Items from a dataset
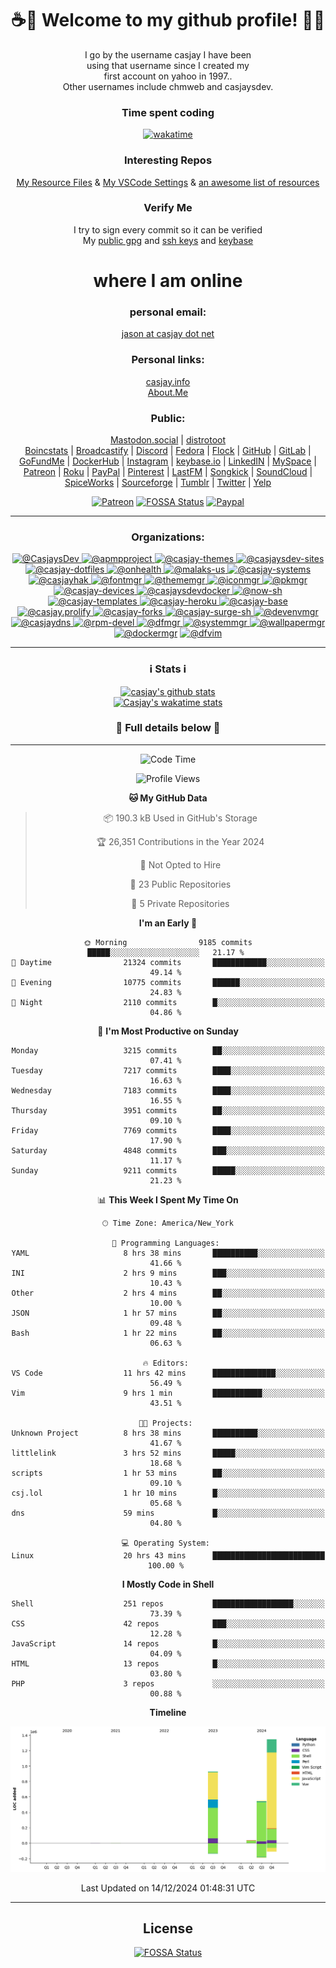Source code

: <div align="center">  
  
# <strong> ☕👋 Welcome to my github profile! 👋🚀 </strong>  
  
I go by the username casjay I have been  
using that username since I created my  
first account on yahoo in 1997..  
Other usernames include chmweb and casjaysdev.  

### <strong> Time spent coding </strong>  
[![wakatime](https://wakatime.com/badge/user/6d243b33-70c8-4cb8-be81-5e60f2da8818.svg)](https://wakatime.com/@6d243b33-70c8-4cb8-be81-5e60f2da8818)
  
### <strong> Interesting Repos </strong>  
[My Resource Files](https://github.com/casjay/resources) & 
[My VSCode Settings](https://github.com/casjay/vs-code) & 
[an awesome list of resources](https://github.com/casjay/awesome)
  
### <strong> Verify Me </strong>
I try to sign every commit so it can be verified  
My [public gpg](https://github.com/casjay/public/raw/main/jason.asc) and 
[ssh keys](https://github.com/casjay/public/raw/main/ssh_id.pub) and 
[keybase](https://keybase.io/casjay)  
  
# <strong> where I am online </strong>  
  
### <strong> personal email: </strong>  
[jason at casjay dot net](mailto:jason@casjay.pro)  

### <strong> Personal links: </strong>  
[casjay.info](http://casjay.info)  
[About.Me](https://about.me/casjay)  
  
### <strong> Public: </strong>  
<a rel="me" href="https://mastodon.social/@casjay">Mastodon.social</a> | 
<a rel="me" href="https://distrotoot.com/@casjay">distrotoot</a>  
[Boincstats](https://boincstats.com/en/page/profile/user/34665/) | 
[Broadcastify](http://www.radioreference.com/apps/user/?uid=184850) | 
[Discord](https://discord.gg/z2wS84v) | 
[Fedora](https://copr.fedorainfracloud.org/coprs/casjay) | 
[Flock](http://casjay.flock.com) | 
[GitHub](http://github.com/casjay) | 
[GitLab](http://gitlab.com/casjay) | 
[GoFundMe](https://www.gofundme.com/casjay) | 
[DockerHub](https://hub.docker.com/r/casjay/) | 
[Instagram](https://www.instagram.com/casjay/) | 
[keybase.io](http://keybase.io/casjay) | 
[LinkedIN](http://linkedin.com/in/casjay) | 
[MySpace](https://myspace.com/casjay) | 
[Patreon](https://www.patreon.com/casjay) | 
[Roku](https://my.roku.com/add/casjaysdev) | 
[PayPal](https://paypal.me/casjaysdev) | 
[Pinterest](https://www.pinterest.com/casjaysdev) | 
[LastFM](https://www.last.fm/user/Casjay) | 
[Songkick](https://www.songkick.com/users/casjay) | 
[SoundCloud](https://soundcloud.com/casjay) | 
[SpiceWorks](https://community.spiceworks.com/people/casjay) | 
[Sourceforge](https://sourceforge.net/u/chmweb/profile/) | 
[Tumblr](https://casjay.tumblr.com) | 
[Twitter](https://twitter.com/casjay) | 
[Yelp](https://www.yelp.com/user_details?userid=vSxaZZdqte5WhkOlsPqReQ)  
  
[![Patreon](https://img.shields.io/badge/patreon-donate-orange.svg)](https://www.patreon.com/casjay) 
[![FOSSA Status](https://app.fossa.com/api/projects/git%2Bgithub.com%2Fcasjay%2Fcasjay.svg?type=shield)](https://app.fossa.com/projects/git%2Bgithub.com%2Fcasjay%2Fcasjay?ref=badge_shield) 
[![Paypal](https://img.shields.io/badge/Donate-PayPal-green.svg)](https://www.paypal.me/casjaysdev) 
    
---
### <strong> Organizations: </strong>  
[ ![@CasjaysDev](https://avatars.githubusercontent.com/u/20425123?s=64&v=4) ](https://github.com/CasjaysDev) 
[ ![@apmpproject](https://avatars.githubusercontent.com/u/43100239?s=64&v=4) ](https://github.com/apmpproject) 
[ ![@casjay-themes](https://avatars.githubusercontent.com/u/43266386?s=64&v=4) ](https://github.com/casjay-themes) 
[ ![@casjaysdev-sites](https://avatars.githubusercontent.com/u/46037693?s=64&v=4) ](https://github.com/casjaysdev-sites) 
[ ![@casjay-dotfiles](https://avatars.githubusercontent.com/u/46251966?s=64&v=4) ](https://github.com/casjay-dotfiles) 
[ ![@onhealth](https://avatars.githubusercontent.com/u/51725165?s=64&v=4) ](https://github.com/onhealth) 
[ ![@malaks-us](https://avatars.githubusercontent.com/u/52330029?s=64&v=4) ](https://github.com/malaks-us) 
[ ![@casjay-systems](https://avatars.githubusercontent.com/u/57676374?s=64&v=4) ](https://github.com/casjay-systems) 
[ ![@casjayhak](https://avatars.githubusercontent.com/u/58369351?s=64&v=4) ](https://github.com/casjayhak) 
[ ![@fontmgr](https://avatars.githubusercontent.com/u/59543287?s=64&v=4) ](https://github.com/fontmgr) 
[ ![@thememgr](https://avatars.githubusercontent.com/u/59550899?s=64&v=4) ](https://github.com/thememgr) 
[ ![@iconmgr](https://avatars.githubusercontent.com/u/59550989?s=64&v=4) ](https://github.com/iconmgr) 
[ ![@pkmgr](https://avatars.githubusercontent.com/u/59585618?s=64&v=4) ](https://github.com/pkmgr) 
[ ![@casjay-devices](https://avatars.githubusercontent.com/u/61310623?s=64&v=4) ](https://github.com/casjay-devices) 
[ ![@casjaysdevdocker](https://avatars.githubusercontent.com/u/61954707?s=64&v=4) ](https://github.com/casjaysdevdocker) 
[ ![@now-sh](https://avatars.githubusercontent.com/u/62222612?s=64&v=4) ](https://github.com/now-sh) 
[ ![@casjay-templates](https://avatars.githubusercontent.com/u/62282596?s=64&v=4) ](https://github.com/casjay-templates) 
[ ![@casjay-heroku](https://avatars.githubusercontent.com/u/62525368?s=64&v=4) ](https://github.com/casjay-heroku) 
[ ![@casjay-base](https://avatars.githubusercontent.com/u/68616363?s=64&v=4) ](https://github.com/casjay-base) 
[ ![@casjay.prolify](https://avatars.githubusercontent.com/u/68720283?s=64&v=4) ](https://github.com/casjay.prolify) 
[ ![@casjay-forks](https://avatars.githubusercontent.com/u/68832812?s=64&v=4) ](https://github.com/casjay-forks) 
[ ![@casjay-surge-sh](https://avatars.githubusercontent.com/u/69099894?s=64&v=4) ](https://github.com/casjay-surge-sh) 
[ ![@devenvmgr](https://avatars.githubusercontent.com/u/69414269?s=64&v=4) ](https://github.com/devenvmgr) 
[ ![@casjaydns](https://avatars.githubusercontent.com/u/69495418?s=64&v=4) ](https://github.com/casjaydns) 
[ ![@rpm-devel](https://avatars.githubusercontent.com/u/69617112?s=64&v=4) ](https://github.com/rpm-devel) 
[ ![@dfmgr](https://avatars.githubusercontent.com/u/69711097?s=64&v=4) ](https://github.com/dfmgr) 
[ ![@systemmgr](https://avatars.githubusercontent.com/u/69769925?s=64&v=4) ](https://github.com/systemmgr) 
[ ![@wallpapermgr](https://avatars.githubusercontent.com/u/69895055?s=64&v=4) ](https://github.com/wallpapermgr) 
[ ![@dockermgr](https://avatars.githubusercontent.com/u/70548863?s=64&v=4)](https://github.com/dockermgr) 
[ ![@dfvim](https://avatars.githubusercontent.com/u/94795046?s=200&v=4)](https://github.com/dfvim)  
  
---
### ℹ️ Stats ℹ️
[![casjay's github stats](https://github-readme-stats.vercel.app/api/?username=casjay&show_icons=true&theme=dracula)](https://github.com/casjay)  
[![Casjay's wakatime stats](https://github-readme-stats.vercel.app/api/wakatime?username=casjay&show_icons=true&theme=dracula)](https://github.com/casjay)  
  
### 🔽 Full details below 🔽  
---
<!--START_SECTION:waka-->
![Code Time](http://img.shields.io/badge/Code%20Time-7%2C142%20hrs%2022%20mins-blue)

![Profile Views](http://img.shields.io/badge/Profile%20Views-0-blue)

**🐱 My GitHub Data** 

> 📦 190.3 kB Used in GitHub's Storage 
 > 
> 🏆 26,351 Contributions in the Year 2024
 > 
> 🚫 Not Opted to Hire
 > 
> 📜 23 Public Repositories 
 > 
> 🔑 5 Private Repositories 
 > 
**I'm an Early 🐤** 

```text
🌞 Morning                9185 commits        █████░░░░░░░░░░░░░░░░░░░░   21.17 % 
🌆 Daytime                21324 commits       ████████████░░░░░░░░░░░░░   49.14 % 
🌃 Evening                10775 commits       ██████░░░░░░░░░░░░░░░░░░░   24.83 % 
🌙 Night                  2110 commits        █░░░░░░░░░░░░░░░░░░░░░░░░   04.86 % 
```
📅 **I'm Most Productive on Sunday** 

```text
Monday                   3215 commits        ██░░░░░░░░░░░░░░░░░░░░░░░   07.41 % 
Tuesday                  7217 commits        ████░░░░░░░░░░░░░░░░░░░░░   16.63 % 
Wednesday                7183 commits        ████░░░░░░░░░░░░░░░░░░░░░   16.55 % 
Thursday                 3951 commits        ██░░░░░░░░░░░░░░░░░░░░░░░   09.10 % 
Friday                   7769 commits        ████░░░░░░░░░░░░░░░░░░░░░   17.90 % 
Saturday                 4848 commits        ███░░░░░░░░░░░░░░░░░░░░░░   11.17 % 
Sunday                   9211 commits        █████░░░░░░░░░░░░░░░░░░░░   21.23 % 
```


📊 **This Week I Spent My Time On** 

```text
🕑︎ Time Zone: America/New_York

💬 Programming Languages: 
YAML                     8 hrs 38 mins       ██████████░░░░░░░░░░░░░░░   41.66 % 
INI                      2 hrs 9 mins        ███░░░░░░░░░░░░░░░░░░░░░░   10.43 % 
Other                    2 hrs 4 mins        ██░░░░░░░░░░░░░░░░░░░░░░░   10.00 % 
JSON                     1 hr 57 mins        ██░░░░░░░░░░░░░░░░░░░░░░░   09.48 % 
Bash                     1 hr 22 mins        ██░░░░░░░░░░░░░░░░░░░░░░░   06.63 % 

🔥 Editors: 
VS Code                  11 hrs 42 mins      ██████████████░░░░░░░░░░░   56.49 % 
Vim                      9 hrs 1 min         ███████████░░░░░░░░░░░░░░   43.51 % 

🐱‍💻 Projects: 
Unknown Project          8 hrs 38 mins       ██████████░░░░░░░░░░░░░░░   41.67 % 
littlelink               3 hrs 52 mins       █████░░░░░░░░░░░░░░░░░░░░   18.68 % 
scripts                  1 hr 53 mins        ██░░░░░░░░░░░░░░░░░░░░░░░   09.10 % 
csj.lol                  1 hr 10 mins        █░░░░░░░░░░░░░░░░░░░░░░░░   05.68 % 
dns                      59 mins             █░░░░░░░░░░░░░░░░░░░░░░░░   04.80 % 

💻 Operating System: 
Linux                    20 hrs 43 mins      █████████████████████████   100.00 % 
```

**I Mostly Code in Shell** 

```text
Shell                    251 repos           ██████████████████░░░░░░░   73.39 % 
CSS                      42 repos            ███░░░░░░░░░░░░░░░░░░░░░░   12.28 % 
JavaScript               14 repos            █░░░░░░░░░░░░░░░░░░░░░░░░   04.09 % 
HTML                     13 repos            █░░░░░░░░░░░░░░░░░░░░░░░░   03.80 % 
PHP                      3 repos             ░░░░░░░░░░░░░░░░░░░░░░░░░   00.88 % 
```



**Timeline**

![Lines of Code chart](https://raw.githubusercontent.com/casjay/casjay/main/assets/bar_graph.png)


 Last Updated on 14/12/2024 01:48:31 UTC
<!--END_SECTION:waka-->  
---

## License
[![FOSSA Status](https://app.fossa.com/api/projects/git%2Bgithub.com%2Fcasjay%2Fcasjay.svg?type=large)](https://app.fossa.com/projects/git%2Bgithub.com%2Fcasjay%2Fcasjay?ref=badge_large)
</div>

**Your objective**.
In the entries, find every line holding "Repositories" and copy it.

**Written solution**.
> 📜 23 Public Repositories 
> 🔑 5 Private Repositories 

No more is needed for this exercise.